Former New York Mayor, honorary knight of the British Empire, future Presidential candidate of the United States: however you define Rudy Giuliani, he makes headlines. Who can forget the images of him, sleeves rolled up, helping his city through the recovery process after September 11 terrorist attack on the World Trade Centre?
Giuliani will make his first ever trip to the Middle East to address the Leaders in Dubai conference on November 29 - 30, the city's largest event since last year's Annual Meetings of the World Bank and International Monetary Fund.
According to Sheena Dunne, Project Director for the conference organizers, LEADING MINDS, his presence at the event will contribute to a seminal event. "Giuliani has been dubbed 'the leader the nation yearned for" and his forthright views on leadership and politics have made headlines over the last decade. He will join six of the world's most influential business leaders for the event, including General Electric's charismatic former CEO, Jack Welch, which will deliver inspirational content as well as dynamic debate."

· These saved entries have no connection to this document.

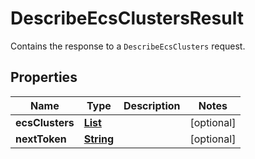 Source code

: 

# DescribeEcsClustersResult

Contains the response to a <code>DescribeEcsClusters</code> request.

## Properties

| Name | Type | Description | Notes |
|------------ | ------------- | ------------- | -------------|
|**ecsClusters** | [**List**](List.md) |  |  [optional] |
|**nextToken** | [**String**](String.md) |  |  [optional] |



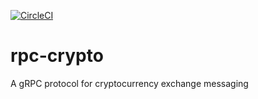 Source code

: [![CircleCI](https://circleci.com/gh/CjS77/rpc-crypto/tree/master.svg?style=svg)](https://circleci.com/gh/CjS77/rpc-crypto/tree/master)

# rpc-crypto
A gRPC protocol for cryptocurrency exchange messaging
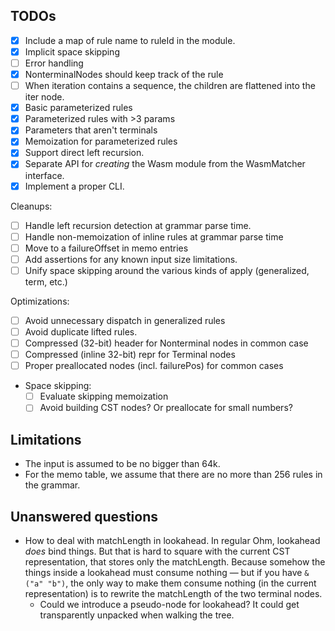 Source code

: ## TODOs

- [x] Include a map of rule name to ruleId in the module.
- [x] Implicit space skipping
- [ ] Error handling
- [x] NonterminalNodes should keep track of the rule
- [ ] When iteration contains a sequence, the children are flattened into the iter node.
- [x] Basic parameterized rules
- [x] Parameterized rules with >3 params
- [x] Parameters that aren't terminals
- [x] Memoization for parameterized rules
- [x] Support direct left recursion.
- [x] Separate API for _creating_ the Wasm module from the WasmMatcher interface.
- [x] Implement a proper CLI.

Cleanups:

- [ ] Handle left recursion detection at grammar parse time.
- [ ] Handle non-memoization of inline rules at grammar parse time
- [ ] Move to a failureOffset in memo entries
- [ ] Add assertions for any known input size limitations.
- [ ] Unify space skipping around the various kinds of apply (generalized, term, etc.)

Optimizations:

- [ ] Avoid unnecessary dispatch in generalized rules
- [ ] Avoid duplicate lifted rules.
- [ ] Compressed (32-bit) header for Nonterminal nodes in common case
- [ ] Compressed (inline 32-bit) repr for Terminal nodes
- [ ] Proper preallocated nodes (incl. failurePos) for common cases
- Space skipping:
  - [ ] Evaluate skipping memoization
  - [ ] Avoid building CST nodes? Or preallocate for small numbers?

## Limitations

- The input is assumed to be no bigger than 64k.
- For the memo table, we assume that there are no more than 256 rules in the grammar.

## Unanswered questions

- How to deal with matchLength in lookahead. In regular Ohm, lookahead _does_ bind things. But that is hard to square with the current CST representation, that stores only the matchLength. Because somehow the things inside a lookahead must consume nothing — but if you have `&("a" "b")`, the only way to make them consume nothing (in the current representation) is to rewrite the matchLength of the two terminal nodes.
  - Could we introduce a pseudo-node for lookahead? It could get transparently unpacked when walking the tree.
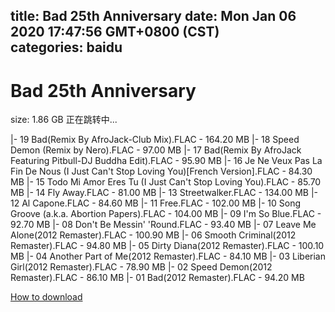 
title: Bad 25th Anniversary
date: Mon Jan 06 2020 17:47:56 GMT+0800 (CST)    
categories: baidu
---

# Bad 25th Anniversary
size: 1.86 GB
 正在跳转中...
 
|- 19 Bad(Remix By AfroJack-Club Mix).FLAC - 164.20 MB
|- 18 Speed Demon (Remix by Nero).FLAC - 97.00 MB
|- 17 Bad(Remix By AfroJack Featuring Pitbull-DJ Buddha Edit).FLAC - 95.90 MB
|- 16 Je Ne Veux Pas La Fin De Nous (I Just Can't Stop Loving You)[French Version].FLAC - 84.30 MB
|- 15 Todo Mi Amor Eres Tu (I Just Can't Stop Loving You).FLAC - 85.70 MB
|- 14 Fly Away.FLAC - 81.00 MB
|- 13 Streetwalker.FLAC - 134.00 MB
|- 12 Al Capone.FLAC - 84.60 MB
|- 11 Free.FLAC - 102.00 MB
|- 10 Song Groove (a.k.a. Abortion Papers).FLAC - 104.00 MB
|- 09 I'm So Blue.FLAC - 92.70 MB
|- 08 Don't Be Messin' 'Round.FLAC - 93.40 MB
|- 07 Leave Me Alone(2012 Remaster).FLAC - 100.90 MB
|- 06 Smooth Criminal(2012 Remaster).FLAC - 94.80 MB
|- 05 Dirty Diana(2012 Remaster).FLAC - 100.10 MB
|- 04 Another Part of Me(2012 Remaster).FLAC - 84.10 MB
|- 03 Liberian Girl(2012 Remaster).FLAC - 78.90 MB
|- 02 Speed Demon(2012 Remaster).FLAC - 86.10 MB
|- 01 Bad(2012 Remaster).FLAC - 94.20 MB

[How to download](https://bpcam.bemobtrk.com/go/2ceec3aa-1ca2-46d6-b9ff-aaa5c184517c?jno=144) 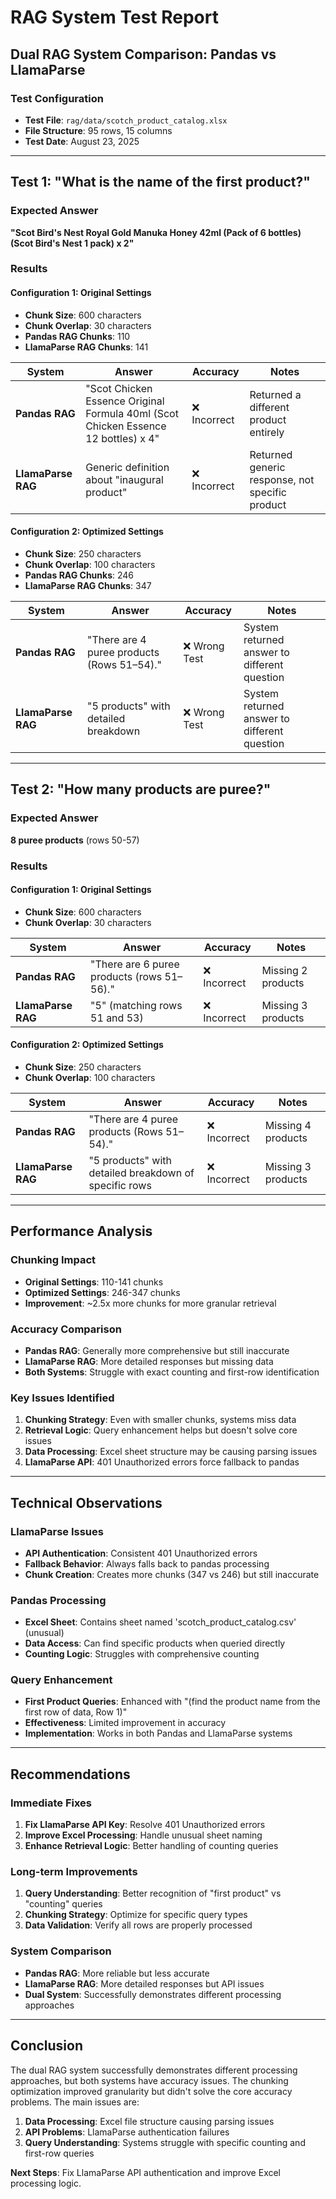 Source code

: # RAG System Test Report
## Dual RAG System Comparison: Pandas vs LlamaParse

### Test Configuration
- **Test File**: `rag/data/scotch_product_catalog.xlsx`
- **File Structure**: 95 rows, 15 columns
- **Test Date**: August 23, 2025

---

## Test 1: "What is the name of the first product?"

### Expected Answer
**"Scot Bird's Nest Royal Gold Manuka Honey 42ml (Pack of 6 bottles) (Scot Bird's Nest 1 pack) x 2"**

### Results

#### Configuration 1: Original Settings
- **Chunk Size**: 600 characters
- **Chunk Overlap**: 30 characters
- **Pandas RAG Chunks**: 110
- **LlamaParse RAG Chunks**: 141

| System | Answer | Accuracy | Notes |
|--------|--------|----------|-------|
| **Pandas RAG** | "Scot Chicken Essence Original Formula 40ml (Scot Chicken Essence 12 bottles) x 4" | ❌ Incorrect | Returned a different product entirely |
| **LlamaParse RAG** | Generic definition about "inaugural product" | ❌ Incorrect | Returned generic response, not specific product |

#### Configuration 2: Optimized Settings
- **Chunk Size**: 250 characters
- **Chunk Overlap**: 100 characters
- **Pandas RAG Chunks**: 246
- **LlamaParse RAG Chunks**: 347

| System | Answer | Accuracy | Notes |
|--------|--------|----------|-------|
| **Pandas RAG** | "There are 4 puree products (Rows 51–54)." | ❌ Wrong Test | System returned answer to different question |
| **LlamaParse RAG** | "5 products" with detailed breakdown | ❌ Wrong Test | System returned answer to different question |

---

## Test 2: "How many products are puree?"

### Expected Answer
**8 puree products** (rows 50-57)

### Results

#### Configuration 1: Original Settings
- **Chunk Size**: 600 characters
- **Chunk Overlap**: 30 characters

| System | Answer | Accuracy | Notes |
|--------|--------|----------|-------|
| **Pandas RAG** | "There are 6 puree products (rows 51–56)." | ❌ Incorrect | Missing 2 products |
| **LlamaParse RAG** | "5" (matching rows 51 and 53) | ❌ Incorrect | Missing 3 products |

#### Configuration 2: Optimized Settings
- **Chunk Size**: 250 characters
- **Chunk Overlap**: 100 characters

| System | Answer | Accuracy | Notes |
|--------|--------|----------|-------|
| **Pandas RAG** | "There are 4 puree products (Rows 51–54)." | ❌ Incorrect | Missing 4 products |
| **LlamaParse RAG** | "5 products" with detailed breakdown of specific rows | ❌ Incorrect | Missing 3 products |

---

## Performance Analysis

### Chunking Impact
- **Original Settings**: 110-141 chunks
- **Optimized Settings**: 246-347 chunks
- **Improvement**: ~2.5x more chunks for more granular retrieval

### Accuracy Comparison
- **Pandas RAG**: Generally more comprehensive but still inaccurate
- **LlamaParse RAG**: More detailed responses but missing data
- **Both Systems**: Struggle with exact counting and first-row identification

### Key Issues Identified
1. **Chunking Strategy**: Even with smaller chunks, systems miss data
2. **Retrieval Logic**: Query enhancement helps but doesn't solve core issues
3. **Data Processing**: Excel sheet structure may be causing parsing issues
4. **LlamaParse API**: 401 Unauthorized errors force fallback to pandas

---

## Technical Observations

### LlamaParse Issues
- **API Authentication**: Consistent 401 Unauthorized errors
- **Fallback Behavior**: Always falls back to pandas processing
- **Chunk Creation**: Creates more chunks (347 vs 246) but still inaccurate

### Pandas Processing
- **Excel Sheet**: Contains sheet named 'scotch_product_catalog.csv' (unusual)
- **Data Access**: Can find specific products when queried directly
- **Counting Logic**: Struggles with comprehensive counting

### Query Enhancement
- **First Product Queries**: Enhanced with "(find the product name from the first row of data, Row 1)"
- **Effectiveness**: Limited improvement in accuracy
- **Implementation**: Works in both Pandas and LlamaParse systems

---

## Recommendations

### Immediate Fixes
1. **Fix LlamaParse API Key**: Resolve 401 Unauthorized errors
2. **Improve Excel Processing**: Handle unusual sheet naming
3. **Enhance Retrieval Logic**: Better handling of counting queries

### Long-term Improvements
1. **Query Understanding**: Better recognition of "first product" vs "counting" queries
2. **Chunking Strategy**: Optimize for specific query types
3. **Data Validation**: Verify all rows are properly processed

### System Comparison
- **Pandas RAG**: More reliable but less accurate
- **LlamaParse RAG**: More detailed responses but API issues
- **Dual System**: Successfully demonstrates different processing approaches

---

## Conclusion

The dual RAG system successfully demonstrates different processing approaches, but both systems have accuracy issues. The chunking optimization improved granularity but didn't solve the core accuracy problems. The main issues are:

1. **Data Processing**: Excel file structure causing parsing issues
2. **API Problems**: LlamaParse authentication failures
3. **Query Understanding**: Systems struggle with specific counting and first-row queries

**Next Steps**: Fix LlamaParse API authentication and improve Excel processing logic.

Giuliani will be prepared for a mixed reception: having refused a $10 million donation from Saudi Arabia's Prince Waleed bin Talal bin Abdul Aziz soon after the attacks, he made headlines for his firm stance. This is not to say he was expressing anti-Arab sentiment, rather that he declared that political comments were not appropriate at the time. Giuliani insisted that the first memorial service should include a Muslim imam and he was vocal in his comments that the city's Arab-Americans were not to be blamed.
Few remember that the September 11 attacks were just one part of Giuliani's climatic final months in office, which were not made easier when he was diagnosed as having prostate cancer. He led the city through an anthrax scare and an air crash - and much of this can be contributed to the immense trust and goodwill he had earned after his honest and hype-free handling of the people at Ground Zero. The measure of his popularity was seen when his successor as mayor, Michael Bloomberg, was trailing his Democrat opponent by 20 points, until Giuliani added his political weight to the campaign, sending Bloomberg to City Hall.
The 60-year-old Giuliani's popularity has now transcended the state boundaries and he was voted Time magazine's Person of the Year in 2001. Some have tipped him to replace Dick Cheney as George Bush's running mate for the 2005 Presidential elections, and a ticket to the White House looks a possibility. World leaders, including Vladimir Putin, Nelson Mandela and Tony Blair came to New York to tour Ground Zero by his side. French President Jacques Chirac nicknamed him "Rudy the Rock."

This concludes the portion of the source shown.